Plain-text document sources

--------

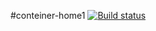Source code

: #conteiner-home1
[![Build status](https://ci.appveyor.com/api/projects/status/y8lhmu2avw8l37ax?svg=true)](https://ci.appveyor.com/project/SilverKir/containers-home1)
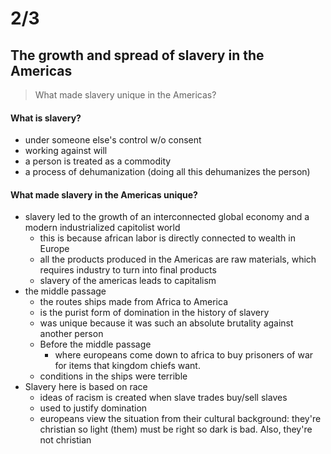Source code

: # 2/3

## The growth and spread of slavery in the Americas
> What made slavery unique in the Americas?

#### What is slavery?
- under someone else's control w/o consent
- working against will
- a person is treated as a commodity
- a process of dehumanization (doing all this dehumanizes the person)

#### What made slavery in the Americas unique?
- slavery led to the growth of an interconnected global economy and a modern industrialized capitolist world
    + this is because african labor is directly connected to wealth in Europe
    + all the products produced in the Americas are raw materials, which requires industry to turn into final products
    + slavery of the americas leads to capitalism
- the middle passage
    + the routes ships made from Africa to America
    + is the purist form of domination in the history of slavery
    + was unique because it was such an absolute brutality against another person
    + Before the middle passage
        - where europeans come down to africa to buy prisoners of war for items that kingdom chiefs want.
    + conditions in the ships were terrible
- Slavery here is based on race
    + ideas of racism is created when slave trades buy/sell slaves
    + used to justify domination
    + europeans view the situation from their cultural background: they're christian so light (them) must be right so dark is bad. Also, they're not christian
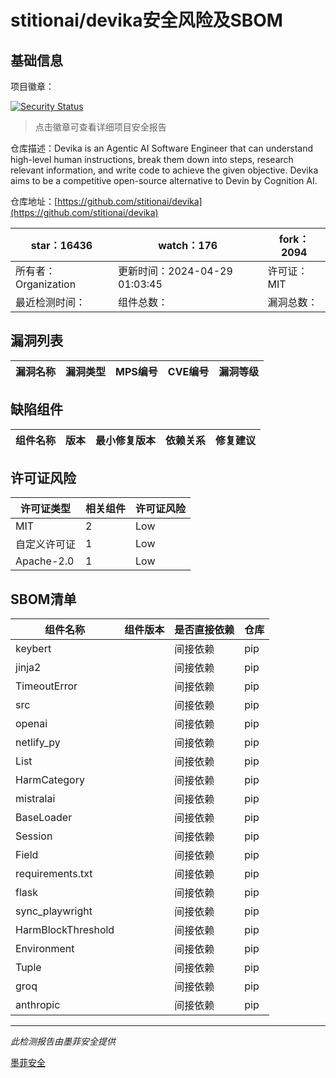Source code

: # stitionai/devika安全风险及SBOM

## 基础信息

项目徽章：

[![Security Status](https://www.murphysec.com/platform3/v31/badge/1784653807285657600.svg)](https://www.murphysec.com/console/report/1771619328896016384/1784653807285657600)

> 点击徽章可查看详细项目安全报告

仓库描述：Devika is an Agentic AI Software Engineer that can understand high-level human instructions, break them down into steps, research relevant information, and write code to achieve the given objective. Devika aims to be a competitive open-source alternative to Devin by Cognition AI.

仓库地址：[https://github.com/stitionai/devika](https://github.com/stitionai/devika)

| star：16436 | watch：176 | fork：2094 |
| ----------- | -------------- | ------------ |
| 所有者：Organization | 更新时间：2024-04-29 01:03:45 | 许可证：MIT |
| 最近检测时间： | 组件总数： | 漏洞总数： |




## 漏洞列表

| 漏洞名称 | 漏洞类型 | MPS编号 | CVE编号 | 漏洞等级 |
| ------- | ------ | ------- | ------ | ----- |





## 缺陷组件

| 组件名称 | 版本 | 最小修复版本 | 依赖关系 | 修复建议 |
| -------- | ---- | ------------ | -------- | -------- |





## 许可证风险

| 许可证类型 | 相关组件 | 许可证风险 |
| ---------- | -------- | ---------- |
|MIT|2|Low|
|自定义许可证|1|Low|
|Apache-2.0|1|Low|




## SBOM清单

| 组件名称 | 组件版本 | 是否直接依赖 | 仓库 |
| -------- | -------- | ------------ | ---- |
|keybert||间接依赖|pip|
|jinja2||间接依赖|pip|
|TimeoutError||间接依赖|pip|
|src||间接依赖|pip|
|openai||间接依赖|pip|
|netlify_py||间接依赖|pip|
|List||间接依赖|pip|
|HarmCategory||间接依赖|pip|
|mistralai||间接依赖|pip|
|BaseLoader||间接依赖|pip|
|Session||间接依赖|pip|
|Field||间接依赖|pip|
|requirements.txt||间接依赖|pip|
|flask||间接依赖|pip|
|sync_playwright||间接依赖|pip|
|HarmBlockThreshold||间接依赖|pip|
|Environment||间接依赖|pip|
|Tuple||间接依赖|pip|
|groq||间接依赖|pip|
|anthropic||间接依赖|pip|


------

*此检测报告由墨菲安全提供*

[墨菲安全](www.murphysec.com)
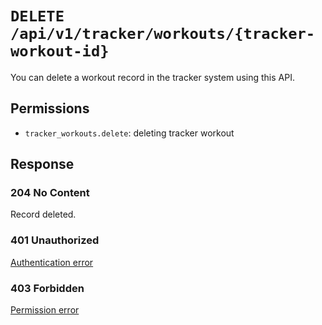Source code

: # `DELETE /api/v1/tracker/workouts/{tracker-workout-id}`
You can delete a workout record in the tracker system using this API.


## Permissions

- `tracker_workouts.delete`: deleting tracker workout

## Response

### 204 No Content
Record deleted.

### 401 Unauthorized
[Authentication error](../../_globals/authentication-errors.md)

### 403 Forbidden
[Permission error](../../_globals/permission-errors.md)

--------

[Prompt]:
If a line in the data above holds the string "errors", copy it.

[Response to this task]:
[Authentication error](../../_globals/authentication-errors.md)
[Permission error](../../_globals/permission-errors.md)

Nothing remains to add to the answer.